What do I mean by preaching to self? First, it is more than Scripture memorization. Scripture memorization is an important discipline. However, you can memorize the Bible but never cultivate the discipline of preaching to yourself. Individual verses seldom sum up the big picture that we so desperately need.
Preaching to self also differs radically from positive thinking. Truth is often irrelevant to the positive thinker. Instead, he or she tries to create reality by thinking positively. I can become whatever I affirm. Reality is irrelevant. I am wonderful and talented. Whether I really am makes no difference. But if I say this enough, I will believe it and become it.
However, when a Christian preaches to himself, he presumes just the opposite. He does not manufacture truth with affirmations. He cannot create reality. Instead, his affirmations reflect the immutable Reality that is really there. It alone changes lives. In other words, Christians do not create truth. The Truth creates the Christian. It shapes and molds us. Someday we will give an accounting to the God who is the ultimate Reality.

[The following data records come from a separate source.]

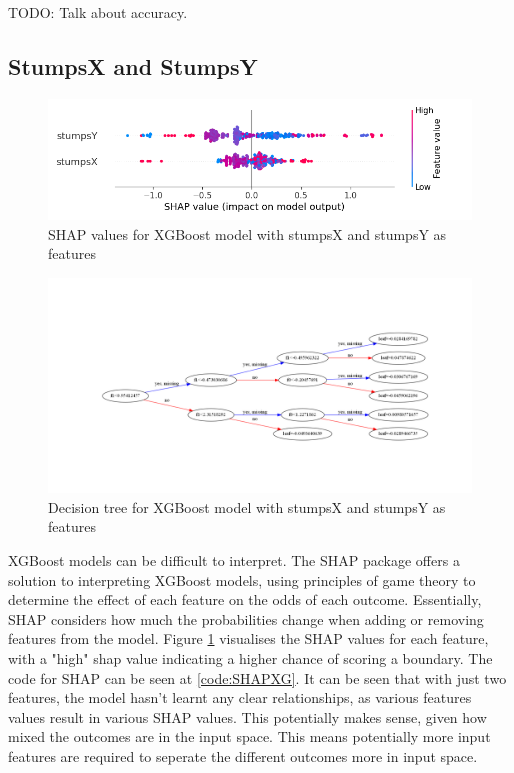 \documentclass[12pt,a4paper]{report}
\theoremstyle{definition}
\begin{document}
TODO: Talk about accuracy.

\subsection{StumpsX and StumpsY}

\begin{figure}[H]
    \centering
    \includegraphics[width=\linewidth]{shap_stumps.png}
    \caption{SHAP values for XGBoost model with stumpsX and stumpsY as features}
    \label{fig:ShapStumps}
\end{figure}

\begin{figure}[H]
    \centering
    \includegraphics[width=\linewidth]{tree_stumps.png}
    \caption{Decision tree for XGBoost model with stumpsX and stumpsY as features}
    \label{fig:TreeStumps}
\end{figure}

XGBoost models can be difficult to interpret. 
The SHAP package offers a solution to interpreting XGBoost models, using principles of game theory to determine the effect of each feature on the odds of each outcome.
Essentially, SHAP considers how much the probabilities change when adding or removing features from the model.
Figure \ref{fig:ShapStumps} visualises the SHAP values for each feature, with a "high" shap value indicating a higher chance of scoring a boundary.
The code for SHAP can be seen at \ref{code:SHAPXG}.
It can be seen that with just two features, the model hasn't learnt any clear relationships, as various features values result in various SHAP values.
This potentially makes sense, given how mixed the outcomes are in the input space.
This means potentially more input features are required to seperate the different outcomes more in input space.
\end{document}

The contention of this little book is that Lloyd-Jones was right. It also contends that there is one truth that matters more than all the others combined, and the Christian should preach it to himself on a regular basis. It is the gospel, the most fundamental Christian reality.
Jack Miller (1928–1996) first popularized the idea of preaching the gospel to oneself. A Presbyterian church planter in Philadelphia, a seminary professor, and a prolific author, Miller was thoroughly gospel centered. He saw the centrality of the gospel to all of life. In Miller’s view, the gospel was not just a subject for new believers. The gospel was crucial for the progressive sanctification of all believers at all stages of their spiritual journey.
In his book The Discipline of Grace, Jerry Bridges popularized Miller’s idea. Bridges exhorts his readers to preach the gospel to themselves. For Bridges, this means a solid focus on what happened at the cross.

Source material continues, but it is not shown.